# EXTRACTED MATERIAL
________

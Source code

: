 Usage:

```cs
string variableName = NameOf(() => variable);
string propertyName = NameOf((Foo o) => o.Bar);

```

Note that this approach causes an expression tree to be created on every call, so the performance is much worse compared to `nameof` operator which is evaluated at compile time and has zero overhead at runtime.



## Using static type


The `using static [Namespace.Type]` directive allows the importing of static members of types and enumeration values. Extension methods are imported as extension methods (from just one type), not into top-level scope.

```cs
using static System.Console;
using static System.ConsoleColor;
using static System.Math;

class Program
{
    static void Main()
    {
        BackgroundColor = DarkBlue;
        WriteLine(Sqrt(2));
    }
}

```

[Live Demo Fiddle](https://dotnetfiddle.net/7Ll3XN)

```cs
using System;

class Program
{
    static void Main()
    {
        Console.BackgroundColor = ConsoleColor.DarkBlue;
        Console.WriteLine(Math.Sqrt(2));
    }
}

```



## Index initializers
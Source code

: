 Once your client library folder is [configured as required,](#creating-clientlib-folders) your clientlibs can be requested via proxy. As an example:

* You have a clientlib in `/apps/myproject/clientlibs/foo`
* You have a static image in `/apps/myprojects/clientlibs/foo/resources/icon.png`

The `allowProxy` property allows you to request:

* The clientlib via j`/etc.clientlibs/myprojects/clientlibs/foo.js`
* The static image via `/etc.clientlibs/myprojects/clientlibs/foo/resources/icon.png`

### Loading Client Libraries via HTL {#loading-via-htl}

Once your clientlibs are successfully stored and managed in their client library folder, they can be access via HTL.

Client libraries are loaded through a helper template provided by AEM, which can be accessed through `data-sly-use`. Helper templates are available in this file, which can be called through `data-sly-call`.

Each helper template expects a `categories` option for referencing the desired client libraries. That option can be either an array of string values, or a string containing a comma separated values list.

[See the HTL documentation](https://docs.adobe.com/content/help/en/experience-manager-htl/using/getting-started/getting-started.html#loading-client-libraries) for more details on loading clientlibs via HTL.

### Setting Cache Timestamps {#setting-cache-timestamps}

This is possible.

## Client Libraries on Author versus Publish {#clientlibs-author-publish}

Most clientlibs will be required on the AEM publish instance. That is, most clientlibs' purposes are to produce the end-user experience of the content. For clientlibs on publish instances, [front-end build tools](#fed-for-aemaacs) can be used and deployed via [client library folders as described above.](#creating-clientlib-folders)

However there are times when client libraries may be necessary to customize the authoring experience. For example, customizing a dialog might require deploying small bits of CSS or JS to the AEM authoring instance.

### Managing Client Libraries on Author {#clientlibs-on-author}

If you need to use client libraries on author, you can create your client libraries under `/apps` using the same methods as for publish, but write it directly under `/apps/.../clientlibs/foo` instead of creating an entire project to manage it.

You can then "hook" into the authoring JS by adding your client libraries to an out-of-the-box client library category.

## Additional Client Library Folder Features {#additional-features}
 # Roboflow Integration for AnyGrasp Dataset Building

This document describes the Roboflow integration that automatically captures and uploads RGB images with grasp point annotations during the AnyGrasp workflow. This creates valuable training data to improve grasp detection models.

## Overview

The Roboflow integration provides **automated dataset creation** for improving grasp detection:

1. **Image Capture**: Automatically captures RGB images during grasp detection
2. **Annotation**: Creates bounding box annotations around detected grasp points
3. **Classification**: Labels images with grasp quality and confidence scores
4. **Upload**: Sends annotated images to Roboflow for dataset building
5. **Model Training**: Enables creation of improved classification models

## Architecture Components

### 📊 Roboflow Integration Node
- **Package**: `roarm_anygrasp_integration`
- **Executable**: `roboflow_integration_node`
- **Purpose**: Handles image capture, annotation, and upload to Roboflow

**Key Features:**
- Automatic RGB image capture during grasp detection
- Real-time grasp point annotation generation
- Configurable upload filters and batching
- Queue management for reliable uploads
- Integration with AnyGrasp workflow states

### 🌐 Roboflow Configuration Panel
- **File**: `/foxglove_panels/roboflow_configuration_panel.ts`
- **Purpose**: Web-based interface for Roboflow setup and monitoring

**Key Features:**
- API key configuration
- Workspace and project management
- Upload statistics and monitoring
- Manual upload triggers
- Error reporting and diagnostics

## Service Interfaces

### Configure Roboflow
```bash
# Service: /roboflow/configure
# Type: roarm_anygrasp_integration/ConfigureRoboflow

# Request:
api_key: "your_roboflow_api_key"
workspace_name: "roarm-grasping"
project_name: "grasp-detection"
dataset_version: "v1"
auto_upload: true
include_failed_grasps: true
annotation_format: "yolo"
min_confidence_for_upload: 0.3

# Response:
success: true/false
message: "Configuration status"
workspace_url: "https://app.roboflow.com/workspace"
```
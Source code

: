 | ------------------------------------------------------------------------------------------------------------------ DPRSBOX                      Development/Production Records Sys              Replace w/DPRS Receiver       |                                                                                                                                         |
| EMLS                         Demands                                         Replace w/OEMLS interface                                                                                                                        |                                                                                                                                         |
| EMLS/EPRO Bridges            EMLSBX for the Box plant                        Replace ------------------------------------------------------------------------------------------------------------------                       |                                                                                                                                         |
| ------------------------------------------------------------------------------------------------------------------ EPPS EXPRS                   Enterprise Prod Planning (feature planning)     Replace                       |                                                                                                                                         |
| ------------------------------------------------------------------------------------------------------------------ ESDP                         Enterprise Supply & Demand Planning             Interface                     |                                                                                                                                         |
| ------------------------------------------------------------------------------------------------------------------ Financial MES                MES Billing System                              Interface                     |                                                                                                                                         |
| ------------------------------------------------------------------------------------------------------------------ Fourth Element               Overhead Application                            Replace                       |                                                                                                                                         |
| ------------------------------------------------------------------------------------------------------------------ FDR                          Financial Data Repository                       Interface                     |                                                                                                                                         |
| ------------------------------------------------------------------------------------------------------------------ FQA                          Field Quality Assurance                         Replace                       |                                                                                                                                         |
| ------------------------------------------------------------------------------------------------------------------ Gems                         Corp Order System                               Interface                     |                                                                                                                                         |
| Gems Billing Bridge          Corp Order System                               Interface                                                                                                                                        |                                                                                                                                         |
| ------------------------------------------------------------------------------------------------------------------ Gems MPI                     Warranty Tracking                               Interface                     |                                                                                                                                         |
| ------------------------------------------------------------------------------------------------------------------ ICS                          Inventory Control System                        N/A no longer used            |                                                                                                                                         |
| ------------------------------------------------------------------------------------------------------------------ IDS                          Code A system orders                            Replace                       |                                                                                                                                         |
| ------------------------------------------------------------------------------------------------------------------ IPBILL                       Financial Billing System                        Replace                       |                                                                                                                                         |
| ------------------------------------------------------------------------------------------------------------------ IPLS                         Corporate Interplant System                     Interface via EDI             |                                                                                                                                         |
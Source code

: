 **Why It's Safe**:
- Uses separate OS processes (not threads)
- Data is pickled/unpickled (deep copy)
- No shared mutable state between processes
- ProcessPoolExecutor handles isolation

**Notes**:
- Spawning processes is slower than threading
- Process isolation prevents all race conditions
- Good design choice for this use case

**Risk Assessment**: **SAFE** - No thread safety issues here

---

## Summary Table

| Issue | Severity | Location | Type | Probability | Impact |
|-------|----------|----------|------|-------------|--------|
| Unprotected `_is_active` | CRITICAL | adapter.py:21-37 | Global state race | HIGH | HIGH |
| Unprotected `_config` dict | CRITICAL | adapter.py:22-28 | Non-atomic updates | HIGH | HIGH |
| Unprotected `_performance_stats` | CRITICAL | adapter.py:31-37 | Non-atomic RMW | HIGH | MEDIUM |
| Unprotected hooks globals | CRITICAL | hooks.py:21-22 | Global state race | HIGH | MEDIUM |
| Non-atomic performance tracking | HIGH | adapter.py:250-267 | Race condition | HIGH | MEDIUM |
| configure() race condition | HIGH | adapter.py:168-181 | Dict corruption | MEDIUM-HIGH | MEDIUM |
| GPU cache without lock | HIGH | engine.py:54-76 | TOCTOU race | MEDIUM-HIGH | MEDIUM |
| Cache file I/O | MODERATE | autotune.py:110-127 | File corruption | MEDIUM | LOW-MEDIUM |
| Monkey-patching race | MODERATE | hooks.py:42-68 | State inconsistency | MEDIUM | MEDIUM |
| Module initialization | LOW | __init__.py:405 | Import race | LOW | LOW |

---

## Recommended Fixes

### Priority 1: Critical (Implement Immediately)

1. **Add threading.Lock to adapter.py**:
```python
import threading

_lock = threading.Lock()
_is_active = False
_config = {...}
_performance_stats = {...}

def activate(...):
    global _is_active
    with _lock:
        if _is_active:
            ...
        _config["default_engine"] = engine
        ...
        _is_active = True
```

________

# THE PROBLEM
Which lines above include the string "threading"? Show them.

# FINISHED TASK
- Spawning processes is slower than threading
1. **Add threading.Lock to adapter.py**:
import threading
_lock = threading.Lock()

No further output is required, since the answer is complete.